View of Antananarivo, Madagascar

View of Antananarivo, Madagascar.

By: Judy Leserman

“You must come for Shabbat,” Moshe insisted. The invitation was given towards the end of an interview I conducted on my first day in Antananarivo, the capital of Madagascar. A prominent journalist and a leader within the Kabbalistic Jewish community, Moshe had come to meet me at the hotel courtyard with an entourage of security, as well as priests from an associated group. Elysha, our translator (and community member and accomplished scientist to boot) turned to us, “He really would like for you to join him, so are you going to go?” Given the retinue, the urgency of what he communicated in the interview, and the adamant request that I join him for Shabbat, I was unsure of what to make of this invitation from a stranger.

I traveled to Madagascar in the Summer of 2023 to meet a small community that converted to Judaism in 2016. Not well known to the broader international Jewish community, I had heard about them through word of mouth and a few videos and articles here and there online. It is possible to access practical information about this group, such as how they learned about Judaism and who converted them, but not much else is available. Converting to Judaism is often a difficult and prolonged process because according to Jewish belief, one does not need to be “part of the tribe” in order to be a good person or achieve salvation, so conversion is generally discouraged unless one feels deeply compelled. As an extrovert, I wanted to meet the individuals who spent years studying as a community to assume this new identity—one that I share with them. I was curious about the possibility of connection in an unlikely place.  As a poet, I wanted to visit Madagascar to experience a new world, meet new people, and learn a new terrain. Both of these pieces of myself and this experience were to ultimately contribute to my broader work on identity and its connection to land, to books, and to the stories and histories we tell.
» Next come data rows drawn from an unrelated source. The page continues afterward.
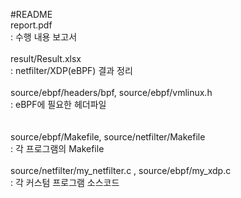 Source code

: #README
<br />
report.pdf
<br />
: 수행 내용 보고서
<br />
<br />
result/Result.xlsx
<br />
: netfilter/XDP(eBPF) 결과 정리
<br />
<br />
source/ebpf/headers/bpf, source/ebpf/vmlinux.h
<br />
: eBPF에 필요한 헤더파일  
<br />
<br />
source/ebpf/Makefile, source/netfilter/Makefile
<br />
: 각 프로그램의 Makefile
<br />
<br />
source/netfilter/my_netfilter.c , source/ebpf/my_xdp.c
<br />
: 각 커스텀 프로그램 소스코드
<br />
Judy and Moshe, a prominent journalist and a leader within the Kabbalistic Jewish community.

So though I had only met Moshe that one time, I accepted his invitation and planned to join him and whomever else he included the following week. That Friday Gabriella, my travel partner, and I took a cab for about an hour and a half into the suburbs towards a town called Ambatofotsy. On the way, we passed crowded streets covered in white, red, and green flags in preparation for Independence Day. Along the road, we watched the old French architecture turn into newer homes where eventually zebu plodded through rice paddies. The car zipped over mountains and onto dirt roads until it kicked up dust through a small market where meat dangled in the Winter heat and rice and cassava were waiting to be bought. 

Finally, the car parked in front of a hotel called Le Carat. Our room was a little bungalow overlooking a lake. Before I could finish turning the knob to enter, a round face smiled through the window and opened the door. Moshe had invited two young women named Sarah and Rivka to keep us company and to translate for us over the twenty-five hours of Shabbat. After a quick and somewhat awkward greeting, we finished our preparations for Shabbat before the sun went down. 

The first synagogue ever built in Madagascar.

Everything was lovely. The newly built synagogue was beautiful, the prayer was moving, and the dinner was delicious. Still, the atmosphere felt somewhat stilted. There were eleven of us total, but, probably owing to the language barrier, the evening was lively, but largely polite. At the end, three gentlemen offered to walk Gabriella, Sarah, Rivka, and I down the road to our hotel.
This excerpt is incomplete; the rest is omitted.